Although the International Monetary Fund (IMF) underlines the necessity of more business tax reforms, it has admitted the good effect of tax changes in Gulf Cooperation Council (GCC) nations.
During the yearly GCC ministerial conference, Kristalina Georgieva, the managing director of the IMF, underlined this while commending the development achieved but noting areas needing work. She specifically said that more has to be done to properly capitalize on this potential even if reforms like the global minimum tax plan provide a chance for the GCC to extend corporate tax changes.
Several GCC countries have lately instituted new taxes like Value Added Tax (VAT), corporation tax, and excise taxes. These actions are considered as a component of a larger effort to diversify their economy away from reliance on oil. Among the lowest rates in the world, the United Arab Emirates (UAE) set a corporate tax of 9% beginning June 1, 2023. Following earlier tax changes including VAT at 5% and excise levies on goods including tobacco, fizzy drinks, and energy drinks comes this. In 2020 Saudi Arabia also raised its VAT rate to 15%, therefore enabling the region-wide acceptance of VAT, first implemented in 2018. Bahrain has also joined this campaign, pledging to apply a 15% corporate tax on multinational companies making 750 million euros or more starting on January 1, 2025.
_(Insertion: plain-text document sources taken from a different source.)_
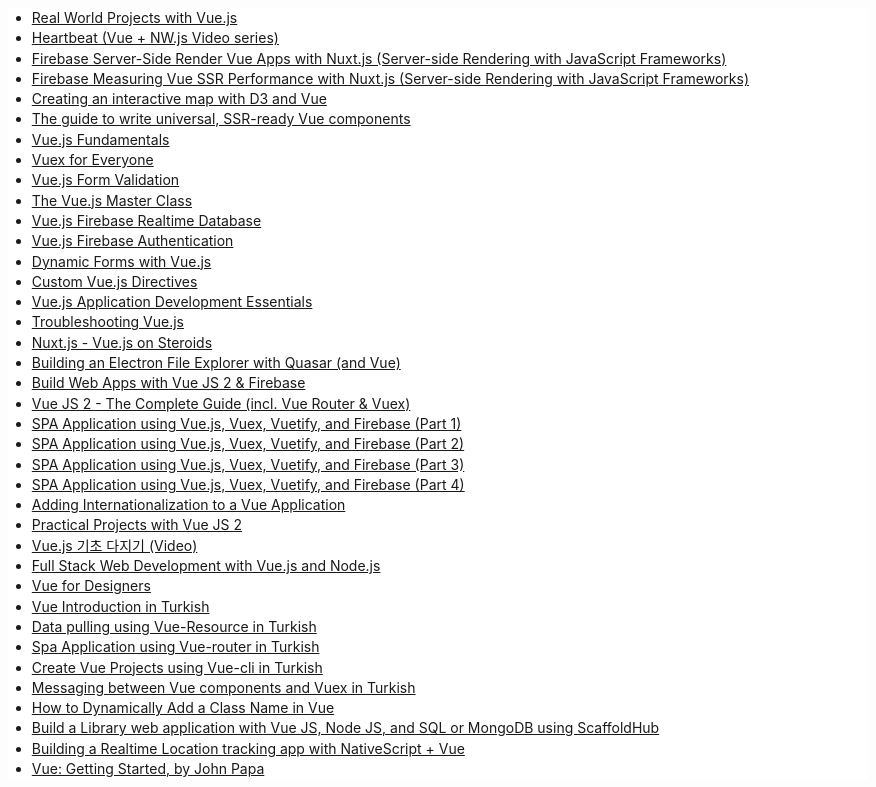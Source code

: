 * [Real World Projects with Vue.js](https://www.packtpub.com/web-development/real-world-projects-vuejs-video)   
* [Heartbeat (Vue + NW.js Video series)](https://goo.gl/8p3msR)   
* [Firebase Server-Side Render Vue Apps with Nuxt.js (Server-side Rendering with JavaScript Frameworks)](https://www.youtube.com/watch?v=ZYUWsjUxxUQ)   
* [Firebase Measuring Vue SSR Performance with Nuxt.js (Server-side Rendering with JavaScript Frameworks)](https://www.youtube.com/watch?v=Y5XX2lruhxs)   
* [Creating an interactive map with D3 and Vue](https://dev.to/denisinvader/creating-an-interactive-map-with-d3-and-vue-4158)   
* [The guide to write universal, SSR-ready Vue components](https://blog.lichter.io/posts/the-guide-to-write-universal-ssr-ready-vue-compon)   
* [Vue.js Fundamentals](https://vueschool.io/courses/vuejs-fundamentals)   
* [Vuex for Everyone](https://vueschool.io/courses/vuex-for-everyone)   
* [Vue.js Form Validation](https://vueschool.io/courses/vuejs-form-validation)   
* [The Vue.js Master Class](https://vueschool.io/courses/the-vuejs-master-class)   
* [Vue.js Firebase Realtime Database](https://vueschool.io/courses/vuejs-firebase-realtime-database)   
* [Vue.js Firebase Authentication](https://vueschool.io/courses/vuejs-firebase-authentication)   
* [Dynamic Forms with Vue.js](https://vueschool.io/courses/dynamic-forms-vuejs)   
* [Custom Vue.js Directives](https://vueschool.io/courses/custom-vuejs-directives)   
* [Vue.js Application Development Essentials](https://www.packtpub.com/application-development/vuejs-application-development-essentials-video)   
* [Troubleshooting Vue.js](https://www.packtpub.com/application-development/troubleshooting-vuejs-video)   
* [Nuxt.js - Vue.js on Steroids](https://www.packtpub.com/application-development/nuxtjs-vuejs-steroids-video)   
* [Building an Electron File Explorer with Quasar (and Vue)](https://medium.com/quasar-framework/building-an-electron-file-explorer-with-quasar-and-vue-7bf94f1bbf6)   
* [Build Web Apps with Vue JS 2 & Firebase](https://www.udemy.com/build-web-apps-with-vuejs-firebase/learn/v4/overview)   
* [Vue JS 2 - The Complete Guide (incl. Vue Router & Vuex)](https://www.udemy.com/vuejs-2-the-complete-guide/learn/v4/overview)   
* [SPA Application using Vue.js, Vuex, Vuetify, and Firebase (Part 1)](https://www.jenniferbland.com/spa-application-using-vue-js-vuex-vuetify-and-firebase-part-1/)   
* [SPA Application using Vue.js, Vuex, Vuetify, and Firebase (Part 2)](https://www.jenniferbland.com/spa-application-using-vue-js-vuex-vuetify-and-firebase-part-2/)   
* [SPA Application using Vue.js, Vuex, Vuetify, and Firebase (Part 3)](https://www.jenniferbland.com/spa-application-using-vue-js-vuex-vuetify-and-firebase-part-3/)   
* [SPA Application using Vue.js, Vuex, Vuetify, and Firebase (Part 4)](https://www.jenniferbland.com/spa-application-using-vue-js-vuex-vuetify-and-firebase-part-4/)   
* [Adding Internationalization to a Vue Application](https://www.jenniferbland.com/adding-internationalization-to-a-vue-application/)   
* [Practical Projects with Vue JS 2](https://www.packtpub.com/web-development/practical-projects-vue-js-2-video)   
* [Vue.js 기초 다지기 (Video)](https://lessipe.com/course/15)   
* [Full Stack Web Development with Vue.js and Node.js](https://www.packtpub.com/web-development/full-stack-web-development-vuejs-and-nodejs-video)   
* [Vue for Designers](https://designcode.io/vue)   
* [Vue Introduction in Turkish](https://www.onbirkod.com/vue-js-giris-1/)   
* [Data pulling using Vue-Resource in Turkish](https://www.onbirkod.com/vue-js-2-vue-resource/)   
* [Spa Application using Vue-router in Turkish](https://www.onbirkod.com/vue-js-3-vue-router-ile-bir-spa-uygulamasi/)   
* [Create Vue Projects using Vue-cli in Turkish](https://www.onbirkod.com/vue-js-4-vue-cli-ile-hazir-gelen-proje-sablonlari/)   
* [Messaging between Vue components and Vuex in Turkish](https://www.onbirkod.com/vue-js-5-bilesenlerin-birbiriyle-haberlesmesi-ve-vuex/)   
* [How to Dynamically Add a Class Name in Vue](https://michaelnthiessen.com/dynamically-add-class-name/)   
* [Build a Library web application with Vue JS, Node JS, and SQL or MongoDB using ScaffoldHub](https://www.youtube.com/watch?v=FdC4Mjljd3k)   
* [Building a Realtime Location tracking app with NativeScript + Vue](https://medium.com/saibbyweb/building-a-real-time-location-tracking-app-with-nativescript-vue-under-350-lines-of-code-8b51ad40d657)   
* [Vue: Getting Started, by John Papa](https://www.pluralsight.com/courses/vue-getting-started)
Notwithstanding these initiatives, Georgieva demanded more thorough regional integration to fully exploit the GCC economies. She said that lowering non-tariff obstacles will help the area become much more resilient against global economic fragmentation and strengthen its linkages to one another. She also underlined the need of changes in fiscal policy for the area, particularly in terms of saving for next generations.
Georgieva underlined how GCC nations still have to rationalize public spending, especially with regard to lowering energy subsidies. Such steps, she argued, will not only help to achieve fiscal balance but also enable focused assistance to underprivileged groups. Moreover, they would liberate money for public investments, which are crucial for forward-looking the economic diversification goal of the area.
With four of the six GCC countries being listed among the top thirty most competitive economies worldwide, the IMF has acknowledged the competitiveness of these countries. Georgieva, however, advised the area to quicken its efforts at diversification and exercise caution about possible hazards related to some of the reforms. She pointed out that even with their present achievements, changes in oil prices could lower financial buffers and affect the non-oil sector badly.
Looking forward, the IMF projects good development for the GCC area. As oil output is progressively phased out, the IMF forecasts economic growth to recover in 2024 and boost to about 4% by 2025. Driven by the ambitious reform initiatives all throughout the region, the non-hydrocarbon industry is likewise expected to be strong. Georgieva emphasized, however, that the future is still vulnerable and that changes in oil prices especially could impede development in non-oil industries.
Globally, Georgieva presented a cautiously hopeful view, pointing out that even if the world economy is landing smoothly there are still major hazards. Thanks in great part to rising demand for semiconductors and electronics, emerging Asian markets are predicted to propel world growth. Geopolitical disputes and changes in commodities production and transportation, however, could slow down development in other areas including the Middle East, Sub-Saharan Africa, and Latin America.
Georgieva also voiced worries about the long-term global economic situation since world development is still somewhat poor. Protectionist policies, she cautioned, may increase trade and manufacturing costs, therefore adding further uncertainty. She also underlined that the world economy is encountering significant headwinds since medium-term growth expectations seem to be lower than short-term forecasts.
The GCC still has great difficulties even if the IMF notes its progress in terms of economic development and tax changes. Long-term economic stability and resilience depend on ongoing reform initiatives, especially in fiscal policy and corporation tax.